- January 14 - Alabama Governor George Wallace delivers his "segregation now, segregation forever" inaugural speech, penned by Asa Carter, the founder of a KKK terrorist organization.
- April 12 – Martin Luther King, Jr., Ralph Abernathy, Fred Shuttlesworth and others are arrested in a Birmingham, Alabama protest for "parading without a permit".
- April 16 - Martin Luther King, Jr. issues his Letter from Birmingham Jail.
- May 2 - Thousands of African Americans, many of them children, are arrested while protesting segregation in Birmingham, Alabama. Public Safety Commissioner Eugene “Bull” Connor unleashes fire hoses and police dogs on the demonstrators.
- June 12 - Alabama Governor George Wallace stands in the door of the University of Alabama to protest against integration, before stepping aside and allowing African Americans James Hood and Vivian Malone to enroll.
- President John F. Kennedy broadcasts a historic Civil Rights Address, in which he promises a Civil Rights Bill, and asks for "the kind of equality of treatment that we would want for ourselves."
- June 12 - Medgar Evers, an NAACP worker in Mississippi, is murdered by white supremacist Byron de la Beckwith.
- August 18 – James Meredith becomes the first black person to graduate from the University of Mississippi.
- August 28 - Martin Luther King, Jr., delivers his "I have a dream" speech on the steps of the Lincoln Memorial to the 250,000 people gathered for the peaceful March on Washington.

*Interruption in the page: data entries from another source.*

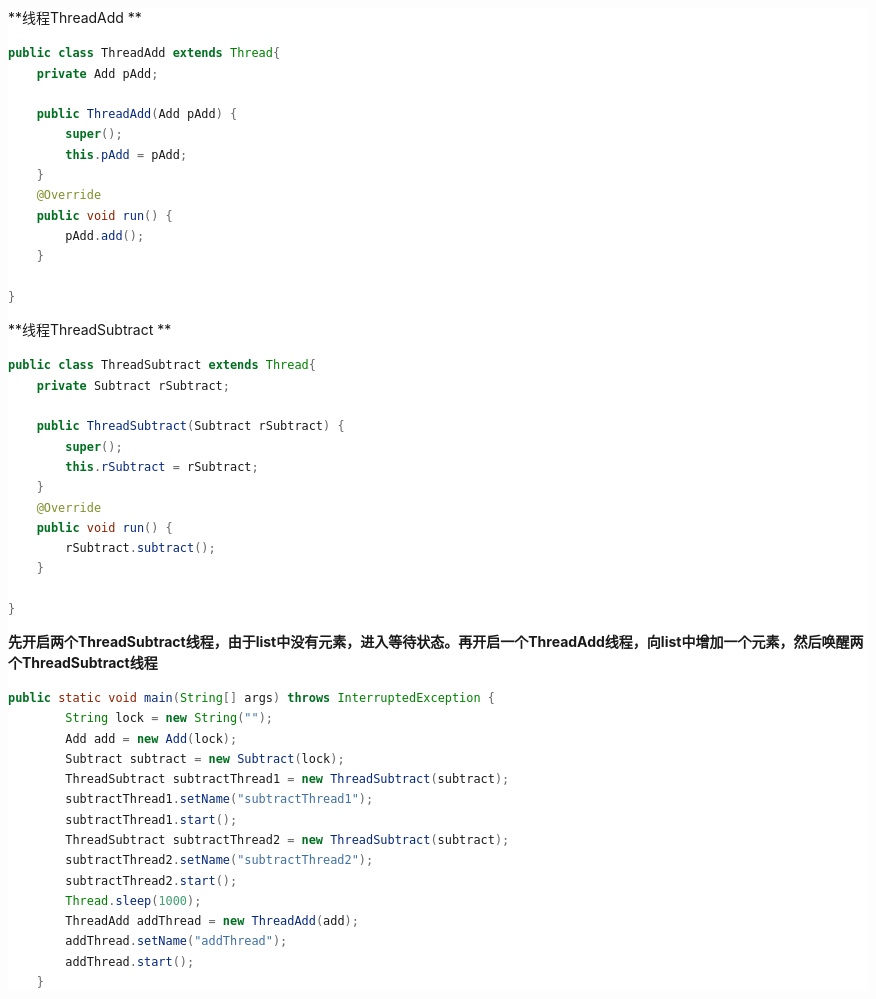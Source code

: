 **线程ThreadAdd **

```java
public class ThreadAdd extends Thread{
    private Add pAdd;

    public ThreadAdd(Add pAdd) {
        super();
        this.pAdd = pAdd;
    }
    @Override
    public void run() {
        pAdd.add();
    }

}
```

**线程ThreadSubtract **

```java
public class ThreadSubtract extends Thread{
    private Subtract rSubtract;

    public ThreadSubtract(Subtract rSubtract) {
        super();
        this.rSubtract = rSubtract;
    }
    @Override
    public void run() {
        rSubtract.subtract();
    }

}
```

**先开启两个ThreadSubtract线程，由于list中没有元素，进入等待状态。再开启一个ThreadAdd线程，向list中增加一个元素，然后唤醒两个ThreadSubtract线程**

```java
public static void main(String[] args) throws InterruptedException {
        String lock = new String("");
        Add add = new Add(lock);
        Subtract subtract = new Subtract(lock);
        ThreadSubtract subtractThread1 = new ThreadSubtract(subtract);
        subtractThread1.setName("subtractThread1");
        subtractThread1.start();
        ThreadSubtract subtractThread2 = new ThreadSubtract(subtract);
        subtractThread2.setName("subtractThread2");
        subtractThread2.start();
        Thread.sleep(1000);
        ThreadAdd addThread = new ThreadAdd(add);
        addThread.setName("addThread");
        addThread.start();
    }
```
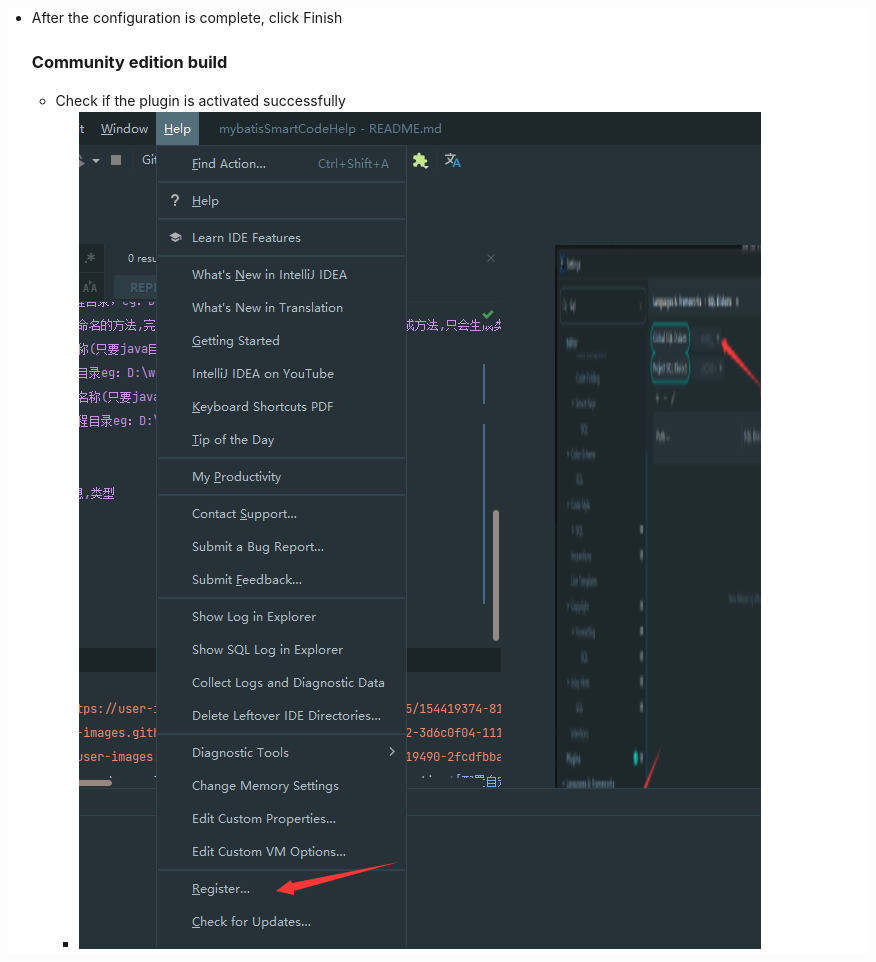 - After the configuration is complete, click Finish
  ### Community edition build
     - Check if the plugin is activated successfully
       - ![](../ScreenShot/img_3.png)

- September 15 - The Sixteenth Street Baptist Church in Birmingham is bombed by the KKK. Four African American girls die in the blast, sparking armed conflict between blacks and whites. Although bombings of black churches had been occurring throughout the Deep South and particularly in Birmingham since 1948, this tragic event galvanizes the Civil Rights Movement.
Thursday, August 29, 2013
The Nightmares Of Yesterday
Yesterday’s commemoration of the historic March on Washington should be an eye-opening reminder or a remembrance of what it was like and the horrible things that happened in 1963. To that point, did anyone notice the absence of a Republican contingent neither current elected officials nor the two living Republican past Presidents. It is clear that they were invited but declined. Instead, it has been reported that the GOP held their own commemoration, which reminds me of “Separate but Equal” like it was in 1963.
A recap of the 1963:
With regard to the Republicans not in attendance I will say it is telling! I would argue that their mindset is similar to that mindset of 1963. Remember President 43 did not attend any of the yearly NAACP Meetings during his presidency. I will digress and say that I was wrong. There was one Republican present for the fiftieth anniversary. It was Abraham Lincoln. And that’s my Thought Provoking Perspective…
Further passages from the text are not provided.